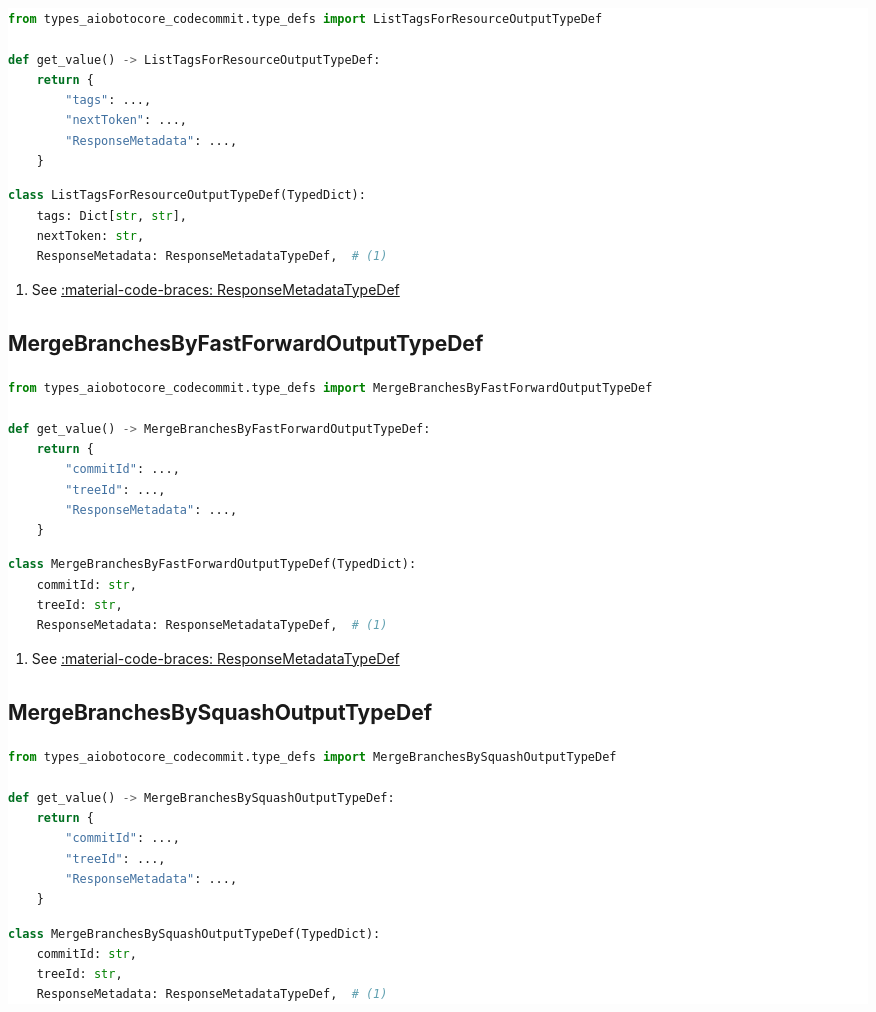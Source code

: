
 ```python title="Usage Example"
from types_aiobotocore_codecommit.type_defs import ListTagsForResourceOutputTypeDef

def get_value() -> ListTagsForResourceOutputTypeDef:
    return {
        "tags": ...,
        "nextToken": ...,
        "ResponseMetadata": ...,
    }
```

```python title="Definition"
class ListTagsForResourceOutputTypeDef(TypedDict):
    tags: Dict[str, str],
    nextToken: str,
    ResponseMetadata: ResponseMetadataTypeDef,  # (1)
```

1. See [:material-code-braces: ResponseMetadataTypeDef](./type_defs.md#responsemetadatatypedef) 
## MergeBranchesByFastForwardOutputTypeDef

```python title="Usage Example"
from types_aiobotocore_codecommit.type_defs import MergeBranchesByFastForwardOutputTypeDef

def get_value() -> MergeBranchesByFastForwardOutputTypeDef:
    return {
        "commitId": ...,
        "treeId": ...,
        "ResponseMetadata": ...,
    }
```

```python title="Definition"
class MergeBranchesByFastForwardOutputTypeDef(TypedDict):
    commitId: str,
    treeId: str,
    ResponseMetadata: ResponseMetadataTypeDef,  # (1)
```

1. See [:material-code-braces: ResponseMetadataTypeDef](./type_defs.md#responsemetadatatypedef) 
## MergeBranchesBySquashOutputTypeDef

```python title="Usage Example"
from types_aiobotocore_codecommit.type_defs import MergeBranchesBySquashOutputTypeDef

def get_value() -> MergeBranchesBySquashOutputTypeDef:
    return {
        "commitId": ...,
        "treeId": ...,
        "ResponseMetadata": ...,
    }
```

```python title="Definition"
class MergeBranchesBySquashOutputTypeDef(TypedDict):
    commitId: str,
    treeId: str,
    ResponseMetadata: ResponseMetadataTypeDef,  # (1)
```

-------

Search the data above for the string "ListTagsForResourceOutputTypeDef" and return every line that has it.

> _Exercise answer_:
from types_aiobotocore_codecommit.type_defs import ListTagsForResourceOutputTypeDef
def get_value() -> ListTagsForResourceOutputTypeDef:
class ListTagsForResourceOutputTypeDef(TypedDict):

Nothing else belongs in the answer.